Bond se bebió el champán y miró por la amplia ventanilla del avión privado, mientras los dos motores Rolls-Royce latían con suavidad. Volaban hacia Dubái a diez mil quinientos metros de altura y a una velocidad de más de mil kilómetros por hora. El avión, reflexionó Bond divertido, era un Grumman, como el de Severan Hydt, el modelo más veloz, con mayor autonomía que el del Trapero.
Bond había iniciado la persecución cuatro horas antes, con el equivalente actualizado de una escena salida de una película estadounidense antigua de policías, en la que el detective salta al interior de un taxi y ordena: «¡Siga a ese coche!». Había decidido que el vuelo comercial le depositaría en Dubái demasiado tarde para impedir los asesinatos, de modo que llamó a su amigo del Club Commodore Fouad Jaraz, quien al instante puso a su disposición un avión privado. «Amigo mío, ya sabes que estoy en deuda contigo», había dicho el árabe.
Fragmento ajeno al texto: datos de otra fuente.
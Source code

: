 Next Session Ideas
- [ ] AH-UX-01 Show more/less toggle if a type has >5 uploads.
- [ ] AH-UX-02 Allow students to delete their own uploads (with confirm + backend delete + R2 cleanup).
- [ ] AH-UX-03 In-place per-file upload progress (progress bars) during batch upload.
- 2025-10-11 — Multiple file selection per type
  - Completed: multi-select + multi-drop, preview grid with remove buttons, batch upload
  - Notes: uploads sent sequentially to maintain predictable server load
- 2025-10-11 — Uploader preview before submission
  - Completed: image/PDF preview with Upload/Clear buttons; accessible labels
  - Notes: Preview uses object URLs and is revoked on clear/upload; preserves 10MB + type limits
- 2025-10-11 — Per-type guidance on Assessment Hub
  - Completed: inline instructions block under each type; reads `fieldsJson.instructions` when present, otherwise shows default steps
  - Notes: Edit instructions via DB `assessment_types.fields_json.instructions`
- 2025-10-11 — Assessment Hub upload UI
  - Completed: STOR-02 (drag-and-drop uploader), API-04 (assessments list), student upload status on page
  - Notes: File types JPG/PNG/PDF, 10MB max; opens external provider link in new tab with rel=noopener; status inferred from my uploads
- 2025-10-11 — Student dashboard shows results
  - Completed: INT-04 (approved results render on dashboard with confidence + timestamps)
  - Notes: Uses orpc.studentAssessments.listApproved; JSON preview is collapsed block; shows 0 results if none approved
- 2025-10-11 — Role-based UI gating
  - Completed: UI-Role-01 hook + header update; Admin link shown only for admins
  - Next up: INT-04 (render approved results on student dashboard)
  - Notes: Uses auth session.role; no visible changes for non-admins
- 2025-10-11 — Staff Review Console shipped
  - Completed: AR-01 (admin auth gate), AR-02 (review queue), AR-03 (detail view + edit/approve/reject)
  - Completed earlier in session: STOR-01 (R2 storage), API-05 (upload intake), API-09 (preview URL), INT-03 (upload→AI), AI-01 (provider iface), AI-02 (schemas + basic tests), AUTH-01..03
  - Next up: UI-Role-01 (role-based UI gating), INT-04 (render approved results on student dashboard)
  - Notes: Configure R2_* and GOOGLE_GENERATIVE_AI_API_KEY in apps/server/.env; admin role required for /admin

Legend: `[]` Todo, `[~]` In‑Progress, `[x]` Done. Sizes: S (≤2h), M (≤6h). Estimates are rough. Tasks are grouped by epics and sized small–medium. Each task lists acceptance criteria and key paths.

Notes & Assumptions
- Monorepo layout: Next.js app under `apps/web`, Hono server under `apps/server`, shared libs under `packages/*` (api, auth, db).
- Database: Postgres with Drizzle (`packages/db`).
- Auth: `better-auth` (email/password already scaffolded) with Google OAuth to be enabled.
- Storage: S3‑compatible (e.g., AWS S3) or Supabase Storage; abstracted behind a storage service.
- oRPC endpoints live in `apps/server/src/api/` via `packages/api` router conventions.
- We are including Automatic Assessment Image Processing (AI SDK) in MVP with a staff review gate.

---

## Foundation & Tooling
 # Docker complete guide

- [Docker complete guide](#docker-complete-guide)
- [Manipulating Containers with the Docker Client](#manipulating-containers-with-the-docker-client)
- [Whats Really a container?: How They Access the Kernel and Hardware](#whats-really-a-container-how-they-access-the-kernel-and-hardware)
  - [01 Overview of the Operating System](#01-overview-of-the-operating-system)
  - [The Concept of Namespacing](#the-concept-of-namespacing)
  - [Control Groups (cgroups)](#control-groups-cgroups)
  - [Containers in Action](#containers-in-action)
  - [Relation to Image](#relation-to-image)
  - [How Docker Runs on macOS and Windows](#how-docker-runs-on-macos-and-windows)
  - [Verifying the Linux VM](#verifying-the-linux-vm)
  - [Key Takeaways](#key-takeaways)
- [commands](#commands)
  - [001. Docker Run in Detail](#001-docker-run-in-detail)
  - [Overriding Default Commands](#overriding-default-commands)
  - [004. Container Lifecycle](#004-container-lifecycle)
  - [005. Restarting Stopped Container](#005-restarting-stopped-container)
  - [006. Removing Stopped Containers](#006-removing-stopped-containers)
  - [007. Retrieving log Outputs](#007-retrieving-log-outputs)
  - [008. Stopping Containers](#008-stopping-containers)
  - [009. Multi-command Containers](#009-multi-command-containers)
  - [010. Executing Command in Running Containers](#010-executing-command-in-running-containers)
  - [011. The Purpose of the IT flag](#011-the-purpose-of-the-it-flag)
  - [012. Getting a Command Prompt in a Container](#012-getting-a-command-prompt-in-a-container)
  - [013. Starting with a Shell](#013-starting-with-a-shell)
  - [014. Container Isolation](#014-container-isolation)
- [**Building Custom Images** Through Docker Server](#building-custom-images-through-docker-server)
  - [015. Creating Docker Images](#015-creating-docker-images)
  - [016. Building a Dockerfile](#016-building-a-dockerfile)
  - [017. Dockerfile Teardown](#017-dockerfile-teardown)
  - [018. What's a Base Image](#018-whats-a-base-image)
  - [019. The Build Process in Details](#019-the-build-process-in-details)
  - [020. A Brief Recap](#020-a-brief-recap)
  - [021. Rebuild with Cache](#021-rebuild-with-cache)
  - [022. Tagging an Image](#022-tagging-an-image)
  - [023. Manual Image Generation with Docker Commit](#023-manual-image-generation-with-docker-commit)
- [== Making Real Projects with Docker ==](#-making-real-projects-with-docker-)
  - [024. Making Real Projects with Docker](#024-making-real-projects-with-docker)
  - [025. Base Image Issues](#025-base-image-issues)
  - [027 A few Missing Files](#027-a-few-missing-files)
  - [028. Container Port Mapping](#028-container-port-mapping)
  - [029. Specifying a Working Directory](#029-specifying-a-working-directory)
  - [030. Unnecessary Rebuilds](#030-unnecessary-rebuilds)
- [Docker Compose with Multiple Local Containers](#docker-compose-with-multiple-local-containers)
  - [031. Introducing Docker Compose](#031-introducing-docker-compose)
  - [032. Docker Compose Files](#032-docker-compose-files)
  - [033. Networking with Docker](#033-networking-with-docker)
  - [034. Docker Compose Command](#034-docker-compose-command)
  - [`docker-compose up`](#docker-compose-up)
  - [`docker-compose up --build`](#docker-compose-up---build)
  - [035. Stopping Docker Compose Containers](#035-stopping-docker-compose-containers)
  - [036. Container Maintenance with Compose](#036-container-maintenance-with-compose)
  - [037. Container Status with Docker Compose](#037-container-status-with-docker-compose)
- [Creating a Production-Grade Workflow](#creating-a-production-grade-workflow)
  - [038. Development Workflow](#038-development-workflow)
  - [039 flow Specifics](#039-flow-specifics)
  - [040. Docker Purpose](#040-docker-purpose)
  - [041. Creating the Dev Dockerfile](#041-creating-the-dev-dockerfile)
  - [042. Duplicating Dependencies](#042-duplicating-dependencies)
Un año antes había abordado a Bond con torpeza para solicitar su ayuda, sospechando que se dedicaba a algo relacionado con la seguridad gubernamental. Cuando volvía a casa del colegio, el hijo adolescente de Jaraz se había convertido en el objetivo de unos matones encapuchados de diecinueve o veinte años, quienes exhibían su comportamiento antisocial como si fueran insignias de rango. La policía manifestó su pesar, pero no tenía tiempo para el drama. Loco de preocupación por su hijo, Jaraz preguntó si Bond podía recomendarle algo. En un momento de debilidad, el caballero andante que anidaba en el interior de Bond se impuso, de manera que un día había seguido al muchacho a casa desde el colegio, en un momento en que no tenía gran cosa que hacer en el ODG. Cuando los maltratadores habían intervenido, Bond entró en acción.
Con unas cuantas maniobras de artes marciales había derribado a dos de los atacantes y aplastado al tercero, el líder de la banda, contra una pared. Había obtenido sus nombres gracias a los permisos de conducir, y susurrado con voz fría que, si volvían a molestar al hijo de Jaraz, la siguiente visita de Bond a los encapuchados no terminaría de una forma tan civilizada. Los chicos habían salido huyendo, pero el muchacho no volvió a tener problemas. Su situación en el colegio había mejorado.
De modo que Bond se había convertido en el «mejor amigo de todos los mejores amigos» de Jaraz. Había decidido pedir que le devolviera el favor prestándole uno de sus aviones.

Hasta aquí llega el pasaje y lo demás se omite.